The decision on whether to keep the property–weighing all relevant costs and benefits–should not include the original down payment.
Sunk Costs and Gambling
Look at a perhaps more common example. You’re in Las Vegas sitting at your favorite slot machine that you know is going to pay off eventually. So far you’ve plunked $500 worth of quarters into the one-armed bandit. Your friend or loved one comes by and says “hey, it’s time to go–we have tickets for a show.” You say, “I can’t leave now…I’m down $500 and if I leave now, I won’t be able to make it back up.” Huh? Do you see the fallacy in this reasoning? First, the odds of winning do not change after each pull of the handle (or these days, push of a button). Sorry to inform you, but that $500 is gone. But more importantly, the decision on whether to continue playing should have nothing to do with that $500. It should have to do with all the reasons one wants to gamble, such as hopes of winning, passing the time, getting “free” drinks, excitement, etc. But the $500 isn’t part of it. Not anymore–it’s gone.
Using Sunk Costs in Decision Making Leads to Inaccurate Valuation of Options
Why is this important? In a famous experiment¹ done in 1968 two researchers sampled bettors at a horse race track, those who had already bet on a particular race, and those who had yet to place their bets–but were just about to (in line) for the same dollar amount. What they found was that those who had already placed their bets placed a much higher confidence level that their horse was going to win than those who had not yet (but were going to) place their bets.
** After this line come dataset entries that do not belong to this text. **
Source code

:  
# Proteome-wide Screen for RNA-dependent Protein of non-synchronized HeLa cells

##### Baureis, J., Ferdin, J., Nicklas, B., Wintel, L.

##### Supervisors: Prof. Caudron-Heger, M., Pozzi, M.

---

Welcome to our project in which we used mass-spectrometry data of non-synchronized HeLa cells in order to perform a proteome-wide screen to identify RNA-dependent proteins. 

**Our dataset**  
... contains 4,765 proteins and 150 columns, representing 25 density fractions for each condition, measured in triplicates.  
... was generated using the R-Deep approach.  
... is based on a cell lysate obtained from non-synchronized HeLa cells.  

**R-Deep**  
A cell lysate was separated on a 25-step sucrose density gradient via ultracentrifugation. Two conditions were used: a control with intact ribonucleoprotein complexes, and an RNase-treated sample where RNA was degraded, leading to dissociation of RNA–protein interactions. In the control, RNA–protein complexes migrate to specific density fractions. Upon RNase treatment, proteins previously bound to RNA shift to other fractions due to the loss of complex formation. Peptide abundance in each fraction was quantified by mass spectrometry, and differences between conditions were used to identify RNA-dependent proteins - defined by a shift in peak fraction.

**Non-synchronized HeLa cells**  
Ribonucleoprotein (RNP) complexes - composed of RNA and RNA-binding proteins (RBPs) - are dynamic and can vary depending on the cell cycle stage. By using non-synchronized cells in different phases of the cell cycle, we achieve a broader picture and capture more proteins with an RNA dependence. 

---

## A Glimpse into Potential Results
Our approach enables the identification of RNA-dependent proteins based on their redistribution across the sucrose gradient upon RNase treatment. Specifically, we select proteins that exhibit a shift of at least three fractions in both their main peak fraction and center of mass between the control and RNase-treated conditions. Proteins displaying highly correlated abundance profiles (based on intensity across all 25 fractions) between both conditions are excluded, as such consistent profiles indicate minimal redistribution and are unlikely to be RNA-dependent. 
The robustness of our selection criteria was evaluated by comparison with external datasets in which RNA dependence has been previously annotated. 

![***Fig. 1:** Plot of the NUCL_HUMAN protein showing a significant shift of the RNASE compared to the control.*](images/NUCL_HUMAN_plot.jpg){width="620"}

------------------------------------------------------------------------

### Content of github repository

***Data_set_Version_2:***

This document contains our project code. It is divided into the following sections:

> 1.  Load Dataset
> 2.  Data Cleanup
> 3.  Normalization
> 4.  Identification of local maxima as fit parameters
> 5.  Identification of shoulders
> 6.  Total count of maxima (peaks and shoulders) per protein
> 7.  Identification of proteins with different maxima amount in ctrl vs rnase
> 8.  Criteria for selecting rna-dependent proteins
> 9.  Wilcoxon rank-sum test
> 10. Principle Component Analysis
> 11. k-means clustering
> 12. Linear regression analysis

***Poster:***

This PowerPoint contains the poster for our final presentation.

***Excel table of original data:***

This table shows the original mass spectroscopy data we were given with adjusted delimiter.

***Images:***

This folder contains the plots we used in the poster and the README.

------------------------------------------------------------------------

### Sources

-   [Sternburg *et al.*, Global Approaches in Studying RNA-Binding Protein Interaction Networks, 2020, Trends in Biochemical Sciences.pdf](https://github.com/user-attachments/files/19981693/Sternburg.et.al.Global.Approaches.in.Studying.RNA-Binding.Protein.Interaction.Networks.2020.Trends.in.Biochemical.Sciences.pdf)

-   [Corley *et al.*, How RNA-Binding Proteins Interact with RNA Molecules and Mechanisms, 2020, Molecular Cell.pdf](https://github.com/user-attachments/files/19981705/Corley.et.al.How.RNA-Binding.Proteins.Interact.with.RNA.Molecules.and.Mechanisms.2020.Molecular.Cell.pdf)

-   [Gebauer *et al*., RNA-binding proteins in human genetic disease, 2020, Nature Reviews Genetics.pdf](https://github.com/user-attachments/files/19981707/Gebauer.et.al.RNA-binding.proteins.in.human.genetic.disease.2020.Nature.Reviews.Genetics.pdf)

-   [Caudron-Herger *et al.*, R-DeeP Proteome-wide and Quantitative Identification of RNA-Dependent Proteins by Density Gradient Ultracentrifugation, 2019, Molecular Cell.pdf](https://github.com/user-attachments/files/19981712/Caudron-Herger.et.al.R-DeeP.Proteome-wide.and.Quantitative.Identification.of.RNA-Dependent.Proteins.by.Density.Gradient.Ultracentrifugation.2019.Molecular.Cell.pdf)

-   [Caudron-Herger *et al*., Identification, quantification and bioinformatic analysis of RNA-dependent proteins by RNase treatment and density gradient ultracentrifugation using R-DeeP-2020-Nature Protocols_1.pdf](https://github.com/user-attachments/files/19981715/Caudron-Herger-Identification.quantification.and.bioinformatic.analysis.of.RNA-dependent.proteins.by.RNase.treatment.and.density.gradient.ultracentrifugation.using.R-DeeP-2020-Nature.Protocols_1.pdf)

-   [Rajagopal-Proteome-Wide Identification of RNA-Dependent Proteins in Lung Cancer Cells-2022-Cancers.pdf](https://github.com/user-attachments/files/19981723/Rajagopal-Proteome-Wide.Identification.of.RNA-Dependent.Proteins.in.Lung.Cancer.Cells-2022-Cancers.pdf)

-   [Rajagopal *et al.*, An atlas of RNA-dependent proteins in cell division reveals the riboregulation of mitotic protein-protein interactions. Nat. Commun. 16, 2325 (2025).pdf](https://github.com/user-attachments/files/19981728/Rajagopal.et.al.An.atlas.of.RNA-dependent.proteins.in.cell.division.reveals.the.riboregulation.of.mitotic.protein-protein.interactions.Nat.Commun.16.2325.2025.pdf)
This is very significant because it shows that we human beings have a tendency to compensate for losses in our minds and this can adversely impact the values we assign to things on which we base our future decisions. Decisions should be made “at the margin” (another economic term) based on the current or anticipated costs and benefits. Using sunk costs in that equation will tilt the results, sometimes substantially.
Impact Related to Bankruptcy
My bankruptcy clients have many decisions to make, both prior to and after filing bankruptcy. They have to decide whether filing bankruptcy is their best option, or perhaps some alternative would be better, such as debt consolidation, creditor negotiations, etc. After filing a bankruptcy, they may face many more decisions, such as whether it makes sense to keep their house, cars, or other assets. When making those decision, the guidance of an experienced bankruptcy attorney is important, but you will go a long way if you eliminate sunk costs from your decision making process altogether.